Analysis of SOX2-Expressing Cell Populations Derived from Human Pluripotent Stem Cells.
Marker cell lines provide a powerful approach to study the process of differentiation of human pluripotent stem cells into mature cell populations. In this study, we use a SOX2-GFP marker line to study the differentiation of hPSCs into neurla cell types and lung progenitors. This method allowed to us to identify a unique signature present on lung progenitors which can be used to identify and isolate these cells. Future studies will focus on isolation and transplantation of these lung progenitors.

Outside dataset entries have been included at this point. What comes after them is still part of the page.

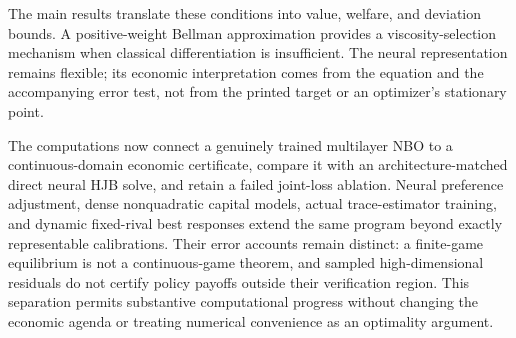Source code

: \documentclass[ecta,draft]{econsocart}
\theoremstyle{definition}
\theoremstyle{remark}
\begin{document}
The main results translate these conditions into value, welfare, and deviation bounds. A positive-weight Bellman approximation provides a viscosity-selection mechanism when classical differentiation is insufficient. The neural representation remains flexible; its economic interpretation comes from the equation and the accompanying error test, not from the printed target or an optimizer's stationary point.

The computations now connect a genuinely trained multilayer NBO to a continuous-domain economic certificate, compare it with an architecture-matched direct neural HJB solve, and retain a failed joint-loss ablation. Neural preference adjustment, dense nonquadratic capital models, actual trace-estimator training, and dynamic fixed-rival best responses extend the same program beyond exactly representable calibrations. Their error accounts remain distinct: a finite-game equilibrium is not a continuous-game theorem, and sampled high-dimensional residuals do not certify policy payoffs outside their verification region. This separation permits substantive computational progress without changing the economic agenda or treating numerical convenience as an optimality argument.
\end{document}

SOX2 is involved in several cell and developmental processes, including maintenance of embryonic stem cells, differentiation of neural progenitor cells, and patterning of gut endoderm. To study its role in a human system, we generated a human embryonic stem cell (hESC) line harboring a reporter gene encoding GFP in the SOX2 locus. This SOX2 reporter line faithfully recapitulates expression of the SOX2 gene in undifferentiated human pluripotent stem cells (hPSCs), neural progenitor cells (NPCs), and anterior foregut endoderm (AFE). In undifferentiated hESCs, GFP expression corresponds to those cells with highest levels of expression of genes associated with the pluripotent state. In NPCs, expression of GFP can be employed to isolate cells expressing markers associated with NPC multipotency. In AFE, we used transcriptome-wide expression analysis to identify cell surface markers with elevated expression in this population, thereby facilitating isolation and purification of this hPSC-derived cell population.